(Data for review)

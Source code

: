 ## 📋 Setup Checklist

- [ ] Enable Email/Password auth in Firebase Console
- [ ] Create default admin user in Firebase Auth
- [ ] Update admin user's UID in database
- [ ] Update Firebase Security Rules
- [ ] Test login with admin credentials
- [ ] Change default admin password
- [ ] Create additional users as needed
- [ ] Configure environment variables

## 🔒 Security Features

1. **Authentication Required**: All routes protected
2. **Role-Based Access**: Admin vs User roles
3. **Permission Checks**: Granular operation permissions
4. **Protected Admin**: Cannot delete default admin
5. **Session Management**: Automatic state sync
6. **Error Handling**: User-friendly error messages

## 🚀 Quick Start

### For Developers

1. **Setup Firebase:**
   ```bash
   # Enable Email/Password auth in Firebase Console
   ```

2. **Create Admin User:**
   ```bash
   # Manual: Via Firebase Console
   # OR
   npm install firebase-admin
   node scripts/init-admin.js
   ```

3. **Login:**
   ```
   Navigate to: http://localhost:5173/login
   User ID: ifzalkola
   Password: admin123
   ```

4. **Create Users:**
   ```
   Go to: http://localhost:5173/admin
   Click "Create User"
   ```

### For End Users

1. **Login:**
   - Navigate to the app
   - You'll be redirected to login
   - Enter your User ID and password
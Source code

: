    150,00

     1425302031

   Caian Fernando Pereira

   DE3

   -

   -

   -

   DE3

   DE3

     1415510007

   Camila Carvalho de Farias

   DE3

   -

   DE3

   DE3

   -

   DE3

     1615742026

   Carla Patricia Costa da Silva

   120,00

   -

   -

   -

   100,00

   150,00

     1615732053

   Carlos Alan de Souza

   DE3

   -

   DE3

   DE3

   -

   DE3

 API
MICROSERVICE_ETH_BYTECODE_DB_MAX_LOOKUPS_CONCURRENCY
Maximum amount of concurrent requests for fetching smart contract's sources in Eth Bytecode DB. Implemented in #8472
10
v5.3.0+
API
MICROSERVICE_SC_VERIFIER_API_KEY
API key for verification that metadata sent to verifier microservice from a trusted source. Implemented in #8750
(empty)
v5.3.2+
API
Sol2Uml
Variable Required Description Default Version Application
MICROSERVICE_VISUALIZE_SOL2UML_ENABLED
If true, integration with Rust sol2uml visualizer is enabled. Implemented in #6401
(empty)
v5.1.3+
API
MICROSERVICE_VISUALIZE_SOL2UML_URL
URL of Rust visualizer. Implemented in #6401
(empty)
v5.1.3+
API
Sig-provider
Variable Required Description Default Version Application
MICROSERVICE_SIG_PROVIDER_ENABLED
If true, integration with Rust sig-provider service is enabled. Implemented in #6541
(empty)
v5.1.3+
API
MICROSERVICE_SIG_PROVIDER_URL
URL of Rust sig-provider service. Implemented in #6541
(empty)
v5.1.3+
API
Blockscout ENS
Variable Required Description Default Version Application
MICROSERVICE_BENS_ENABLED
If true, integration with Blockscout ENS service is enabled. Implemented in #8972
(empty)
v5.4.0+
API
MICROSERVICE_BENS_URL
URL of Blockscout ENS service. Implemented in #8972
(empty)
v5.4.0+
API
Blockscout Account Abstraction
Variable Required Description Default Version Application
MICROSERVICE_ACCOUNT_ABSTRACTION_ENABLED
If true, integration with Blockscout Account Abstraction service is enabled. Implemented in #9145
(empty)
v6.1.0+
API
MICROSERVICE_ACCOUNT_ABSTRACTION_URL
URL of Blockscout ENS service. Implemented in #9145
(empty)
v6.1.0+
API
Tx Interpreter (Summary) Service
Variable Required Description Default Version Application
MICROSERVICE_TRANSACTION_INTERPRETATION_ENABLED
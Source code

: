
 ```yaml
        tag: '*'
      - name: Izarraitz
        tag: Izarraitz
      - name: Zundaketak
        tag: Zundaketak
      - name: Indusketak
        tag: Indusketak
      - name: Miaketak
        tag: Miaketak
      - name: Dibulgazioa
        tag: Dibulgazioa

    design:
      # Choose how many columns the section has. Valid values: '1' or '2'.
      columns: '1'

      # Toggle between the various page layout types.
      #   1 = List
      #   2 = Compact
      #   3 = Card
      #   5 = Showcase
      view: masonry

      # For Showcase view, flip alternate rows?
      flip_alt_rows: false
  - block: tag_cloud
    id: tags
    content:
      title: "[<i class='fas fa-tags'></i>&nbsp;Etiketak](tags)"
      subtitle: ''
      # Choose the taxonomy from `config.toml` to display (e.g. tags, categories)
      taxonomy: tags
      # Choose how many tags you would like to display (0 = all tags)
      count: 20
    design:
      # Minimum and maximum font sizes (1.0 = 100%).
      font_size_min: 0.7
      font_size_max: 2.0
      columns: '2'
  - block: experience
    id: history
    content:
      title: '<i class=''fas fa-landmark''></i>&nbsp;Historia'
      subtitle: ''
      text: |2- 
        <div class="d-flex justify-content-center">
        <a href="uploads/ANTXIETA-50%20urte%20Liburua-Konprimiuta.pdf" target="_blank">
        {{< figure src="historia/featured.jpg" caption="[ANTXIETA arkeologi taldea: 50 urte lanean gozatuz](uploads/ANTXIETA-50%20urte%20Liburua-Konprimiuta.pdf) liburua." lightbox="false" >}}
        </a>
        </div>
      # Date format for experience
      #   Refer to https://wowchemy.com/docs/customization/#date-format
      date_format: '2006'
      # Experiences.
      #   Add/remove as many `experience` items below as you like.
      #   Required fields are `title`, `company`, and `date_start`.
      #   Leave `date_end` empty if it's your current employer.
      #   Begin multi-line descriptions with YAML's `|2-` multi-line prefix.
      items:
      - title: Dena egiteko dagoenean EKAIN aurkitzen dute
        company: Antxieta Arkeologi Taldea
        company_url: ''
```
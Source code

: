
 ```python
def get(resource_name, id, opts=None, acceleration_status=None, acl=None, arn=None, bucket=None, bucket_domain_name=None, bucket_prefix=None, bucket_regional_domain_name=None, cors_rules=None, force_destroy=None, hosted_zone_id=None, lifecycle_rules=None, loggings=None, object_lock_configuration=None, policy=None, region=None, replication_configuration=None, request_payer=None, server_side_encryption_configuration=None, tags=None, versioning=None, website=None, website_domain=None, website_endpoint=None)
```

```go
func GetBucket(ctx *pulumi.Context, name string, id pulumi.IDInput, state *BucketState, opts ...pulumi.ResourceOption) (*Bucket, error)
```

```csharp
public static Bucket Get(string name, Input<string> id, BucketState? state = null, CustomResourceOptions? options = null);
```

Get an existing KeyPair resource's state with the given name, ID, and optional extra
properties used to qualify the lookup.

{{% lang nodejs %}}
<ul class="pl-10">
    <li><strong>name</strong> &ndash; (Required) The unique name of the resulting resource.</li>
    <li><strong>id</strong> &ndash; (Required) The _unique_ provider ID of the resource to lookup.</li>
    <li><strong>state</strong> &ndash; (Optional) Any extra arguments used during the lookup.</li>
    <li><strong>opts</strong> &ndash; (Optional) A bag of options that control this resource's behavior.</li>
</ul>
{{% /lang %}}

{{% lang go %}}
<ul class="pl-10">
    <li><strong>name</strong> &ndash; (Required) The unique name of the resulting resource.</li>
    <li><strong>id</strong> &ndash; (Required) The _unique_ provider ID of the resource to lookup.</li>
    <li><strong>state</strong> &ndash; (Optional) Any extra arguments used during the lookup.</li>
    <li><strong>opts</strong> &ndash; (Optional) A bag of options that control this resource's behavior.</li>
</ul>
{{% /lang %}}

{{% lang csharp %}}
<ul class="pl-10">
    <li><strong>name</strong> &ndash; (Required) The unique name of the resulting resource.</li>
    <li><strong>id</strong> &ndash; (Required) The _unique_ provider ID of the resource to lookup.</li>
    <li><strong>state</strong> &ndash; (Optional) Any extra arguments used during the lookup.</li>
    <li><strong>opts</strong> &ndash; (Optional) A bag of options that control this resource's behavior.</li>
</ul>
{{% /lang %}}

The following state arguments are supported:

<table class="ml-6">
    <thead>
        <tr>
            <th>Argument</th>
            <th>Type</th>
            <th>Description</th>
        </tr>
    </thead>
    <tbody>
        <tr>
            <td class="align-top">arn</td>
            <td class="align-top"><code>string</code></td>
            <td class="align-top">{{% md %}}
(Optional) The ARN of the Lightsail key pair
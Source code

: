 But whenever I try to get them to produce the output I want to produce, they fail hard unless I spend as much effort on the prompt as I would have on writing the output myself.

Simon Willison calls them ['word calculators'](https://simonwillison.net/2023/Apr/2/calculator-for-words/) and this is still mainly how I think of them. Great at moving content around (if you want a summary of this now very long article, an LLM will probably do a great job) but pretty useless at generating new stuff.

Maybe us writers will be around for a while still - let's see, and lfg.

(End Data for review)

Your objective:
Above are the records; please copy exactly their first line and each line after it through the line containing "3. **Permission Checks**: Granular", and no line after that.

Problem solution:
Source code

: ## 📋 Setup Checklist

- [ ] Enable Email/Password auth in Firebase Console
- [ ] Create default admin user in Firebase Auth
- [ ] Update admin user's UID in database
- [ ] Update Firebase Security Rules
- [ ] Test login with admin credentials
- [ ] Change default admin password
- [ ] Create additional users as needed
- [ ] Configure environment variables

## 🔒 Security Features

1. **Authentication Required**: All routes protected
2. **Role-Based Access**: Admin vs User roles
3. **Permission Checks**: Granular operation permissions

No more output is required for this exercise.